Everything in the listing should be copied exactly, save for the pictures.

== Segment start ==

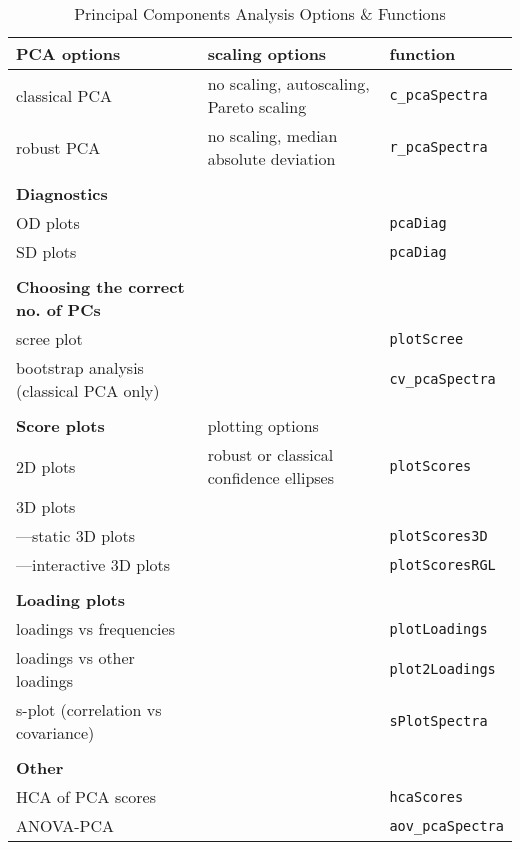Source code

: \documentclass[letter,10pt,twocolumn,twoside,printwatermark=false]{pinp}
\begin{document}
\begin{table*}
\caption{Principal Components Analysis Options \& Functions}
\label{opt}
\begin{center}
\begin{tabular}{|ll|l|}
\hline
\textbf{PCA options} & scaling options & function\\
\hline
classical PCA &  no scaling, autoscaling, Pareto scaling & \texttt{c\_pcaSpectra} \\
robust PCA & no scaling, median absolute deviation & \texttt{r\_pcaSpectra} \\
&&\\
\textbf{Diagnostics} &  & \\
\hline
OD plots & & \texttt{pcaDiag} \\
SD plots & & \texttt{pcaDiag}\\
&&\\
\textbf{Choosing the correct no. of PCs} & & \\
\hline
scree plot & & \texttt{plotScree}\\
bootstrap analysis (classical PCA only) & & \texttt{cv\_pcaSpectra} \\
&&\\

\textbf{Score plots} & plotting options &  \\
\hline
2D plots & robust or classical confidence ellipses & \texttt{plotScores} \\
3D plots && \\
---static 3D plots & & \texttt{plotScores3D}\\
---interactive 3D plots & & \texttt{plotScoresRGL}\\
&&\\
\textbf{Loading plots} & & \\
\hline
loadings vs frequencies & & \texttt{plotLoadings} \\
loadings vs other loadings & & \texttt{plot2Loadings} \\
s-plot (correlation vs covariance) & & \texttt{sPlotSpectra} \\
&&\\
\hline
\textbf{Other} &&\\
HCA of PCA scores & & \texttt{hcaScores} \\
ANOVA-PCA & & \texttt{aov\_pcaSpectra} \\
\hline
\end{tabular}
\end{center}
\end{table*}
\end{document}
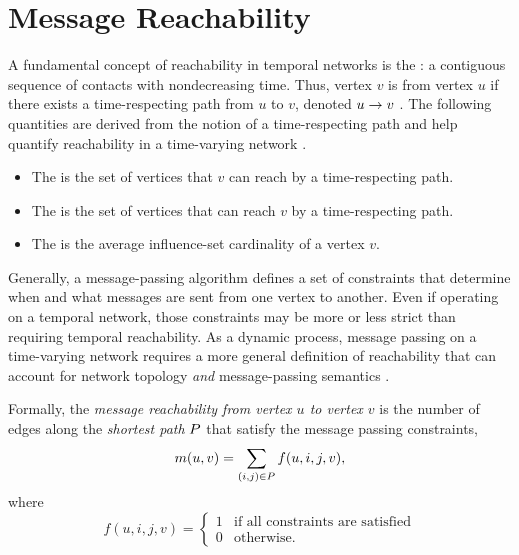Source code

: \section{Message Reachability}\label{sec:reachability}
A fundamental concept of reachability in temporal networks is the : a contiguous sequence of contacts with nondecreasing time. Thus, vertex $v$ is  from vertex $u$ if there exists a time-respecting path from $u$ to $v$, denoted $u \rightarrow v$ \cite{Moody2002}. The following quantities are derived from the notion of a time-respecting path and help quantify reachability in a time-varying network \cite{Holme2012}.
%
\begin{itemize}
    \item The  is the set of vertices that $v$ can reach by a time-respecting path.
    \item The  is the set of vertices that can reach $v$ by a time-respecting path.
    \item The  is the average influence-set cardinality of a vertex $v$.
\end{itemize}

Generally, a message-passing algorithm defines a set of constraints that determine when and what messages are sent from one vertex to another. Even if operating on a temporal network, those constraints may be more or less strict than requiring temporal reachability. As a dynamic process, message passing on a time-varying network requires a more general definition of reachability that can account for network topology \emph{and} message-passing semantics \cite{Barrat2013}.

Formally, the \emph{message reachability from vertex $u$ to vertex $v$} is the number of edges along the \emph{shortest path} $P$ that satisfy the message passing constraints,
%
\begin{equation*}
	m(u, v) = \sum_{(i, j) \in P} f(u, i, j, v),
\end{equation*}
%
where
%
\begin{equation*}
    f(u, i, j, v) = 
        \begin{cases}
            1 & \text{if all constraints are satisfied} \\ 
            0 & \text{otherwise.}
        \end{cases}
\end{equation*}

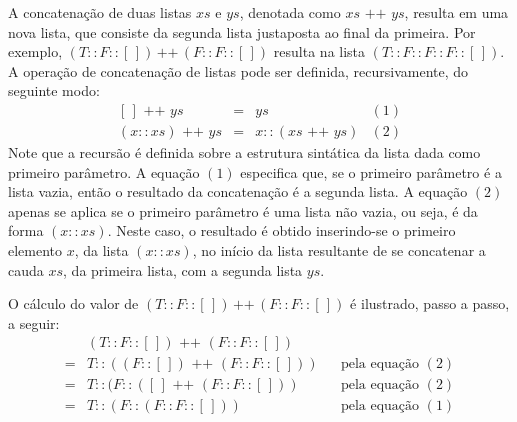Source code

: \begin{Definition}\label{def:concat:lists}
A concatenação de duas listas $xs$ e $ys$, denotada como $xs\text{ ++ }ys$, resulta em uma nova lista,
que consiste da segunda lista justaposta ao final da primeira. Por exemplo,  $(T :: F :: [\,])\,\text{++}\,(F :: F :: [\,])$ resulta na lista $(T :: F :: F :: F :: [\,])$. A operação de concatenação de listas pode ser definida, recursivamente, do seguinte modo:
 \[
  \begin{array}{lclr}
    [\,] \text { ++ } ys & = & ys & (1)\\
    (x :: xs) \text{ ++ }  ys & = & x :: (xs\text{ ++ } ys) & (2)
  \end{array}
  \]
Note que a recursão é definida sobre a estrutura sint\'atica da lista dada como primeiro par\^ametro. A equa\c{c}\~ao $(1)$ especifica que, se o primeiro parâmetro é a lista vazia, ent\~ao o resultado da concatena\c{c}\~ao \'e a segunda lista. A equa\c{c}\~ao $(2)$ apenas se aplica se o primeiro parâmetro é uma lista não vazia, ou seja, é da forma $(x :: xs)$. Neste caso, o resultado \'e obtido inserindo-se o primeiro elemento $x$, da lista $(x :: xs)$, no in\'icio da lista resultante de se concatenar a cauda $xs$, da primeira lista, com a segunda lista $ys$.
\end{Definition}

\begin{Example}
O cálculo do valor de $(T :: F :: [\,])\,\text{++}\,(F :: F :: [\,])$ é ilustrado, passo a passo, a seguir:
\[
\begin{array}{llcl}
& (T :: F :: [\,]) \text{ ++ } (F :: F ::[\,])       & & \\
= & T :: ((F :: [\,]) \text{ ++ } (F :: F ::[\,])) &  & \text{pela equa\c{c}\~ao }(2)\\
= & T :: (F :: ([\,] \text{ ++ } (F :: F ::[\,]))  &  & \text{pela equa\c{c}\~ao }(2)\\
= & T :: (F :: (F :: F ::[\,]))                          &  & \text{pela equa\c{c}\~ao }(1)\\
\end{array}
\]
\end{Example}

== Segment end ==

**Answer box:**
Source code

: \documentclass[letter,10pt,twocolumn,twoside,printwatermark=false]{pinp}
\begin{document}
\begin{table*}
\caption{Principal Components Analysis Options \& Functions}
\label{opt}
\begin{center}
\begin{tabular}{|ll|l|}
\hline
\textbf{PCA options} & scaling options & function\\
\hline
classical PCA &  no scaling, autoscaling, Pareto scaling & \texttt{c\_pcaSpectra} \\
robust PCA & no scaling, median absolute deviation & \texttt{r\_pcaSpectra} \\
&&\\
\textbf{Diagnostics} &  & \\
\hline
OD plots & & \texttt{pcaDiag} \\
SD plots & & \texttt{pcaDiag}\\
&&\\
\textbf{Choosing the correct no. of PCs} & & \\
\hline
scree plot & & \texttt{plotScree}\\
bootstrap analysis (classical PCA only) & & \texttt{cv\_pcaSpectra} \\
&&\\

\textbf{Score plots} & plotting options &  \\
\hline
2D plots & robust or classical confidence ellipses & \texttt{plotScores} \\
3D plots && \\
---static 3D plots & & \texttt{plotScores3D}\\
---interactive 3D plots & & \texttt{plotScoresRGL}\\
&&\\
\textbf{Loading plots} & & \\
\hline
loadings vs frequencies & & \texttt{plotLoadings} \\
loadings vs other loadings & & \texttt{plot2Loadings} \\
s-plot (correlation vs covariance) & & \texttt{sPlotSpectra} \\
&&\\
\hline
\textbf{Other} &&\\
HCA of PCA scores & & \texttt{hcaScores} \\
ANOVA-PCA & & \texttt{aov\_pcaSpectra} \\
\hline
\end{tabular}
\end{center}
\end{table*}
\end{document}
Source code

: \section{Message Reachability}\label{sec:reachability}
A fundamental concept of reachability in temporal networks is the : a contiguous sequence of contacts with nondecreasing time. Thus, vertex $v$ is  from vertex $u$ if there exists a time-respecting path from $u$ to $v$, denoted $u \rightarrow v$ \cite{Moody2002}. The following quantities are derived from the notion of a time-respecting path and help quantify reachability in a time-varying network \cite{Holme2012}.
%
\begin{itemize}
    \item The  is the set of vertices that $v$ can reach by a time-respecting path.
    \item The  is the set of vertices that can reach $v$ by a time-respecting path.
    \item The  is the average influence-set cardinality of a vertex $v$.
\end{itemize}

Generally, a message-passing algorithm defines a set of constraints that determine when and what messages are sent from one vertex to another. Even if operating on a temporal network, those constraints may be more or less strict than requiring temporal reachability. As a dynamic process, message passing on a time-varying network requires a more general definition of reachability that can account for network topology \emph{and} message-passing semantics \cite{Barrat2013}.

Formally, the \emph{message reachability from vertex $u$ to vertex $v$} is the number of edges along the \emph{shortest path} $P$ that satisfy the message passing constraints,
%
\begin{equation*}
	m(u, v) = \sum_{(i, j) \in P} f(u, i, j, v),
\end{equation*}
%
where
%
\begin{equation*}
    f(u, i, j, v) = 
        \begin{cases}
            1 & \text{if all constraints are satisfied} \\ 
            0 & \text{otherwise.}
        \end{cases}
\end{equation*}

Source code

: \begin{Definition}\label{def:concat:lists}
A concatenação de duas listas $xs$ e $ys$, denotada como $xs\text{ ++ }ys$, resulta em uma nova lista,
que consiste da segunda lista justaposta ao final da primeira. Por exemplo,  $(T :: F :: [\,])\,\text{++}\,(F :: F :: [\,])$ resulta na lista $(T :: F :: F :: F :: [\,])$. A operação de concatenação de listas pode ser definida, recursivamente, do seguinte modo:
 \[
  \begin{array}{lclr}
    [\,] \text { ++ } ys & = & ys & (1)\\
    (x :: xs) \text{ ++ }  ys & = & x :: (xs\text{ ++ } ys) & (2)
  \end{array}
  \]
Note que a recursão é definida sobre a estrutura sint\'atica da lista dada como primeiro par\^ametro. A equa\c{c}\~ao $(1)$ especifica que, se o primeiro parâmetro é a lista vazia, ent\~ao o resultado da concatena\c{c}\~ao \'e a segunda lista. A equa\c{c}\~ao $(2)$ apenas se aplica se o primeiro parâmetro é uma lista não vazia, ou seja, é da forma $(x :: xs)$. Neste caso, o resultado \'e obtido inserindo-se o primeiro elemento $x$, da lista $(x :: xs)$, no in\'icio da lista resultante de se concatenar a cauda $xs$, da primeira lista, com a segunda lista $ys$.
\end{Definition}

\begin{Example}
O cálculo do valor de $(T :: F :: [\,])\,\text{++}\,(F :: F :: [\,])$ é ilustrado, passo a passo, a seguir:
\[
\begin{array}{llcl}
& (T :: F :: [\,]) \text{ ++ } (F :: F ::[\,])       & & \\
= & T :: ((F :: [\,]) \text{ ++ } (F :: F ::[\,])) &  & \text{pela equa\c{c}\~ao }(2)\\
= & T :: (F :: ([\,] \text{ ++ } (F :: F ::[\,]))  &  & \text{pela equa\c{c}\~ao }(2)\\
= & T :: (F :: (F :: F ::[\,]))                          &  & \text{pela equa\c{c}\~ao }(1)\\
\end{array}
\]
\end{Example}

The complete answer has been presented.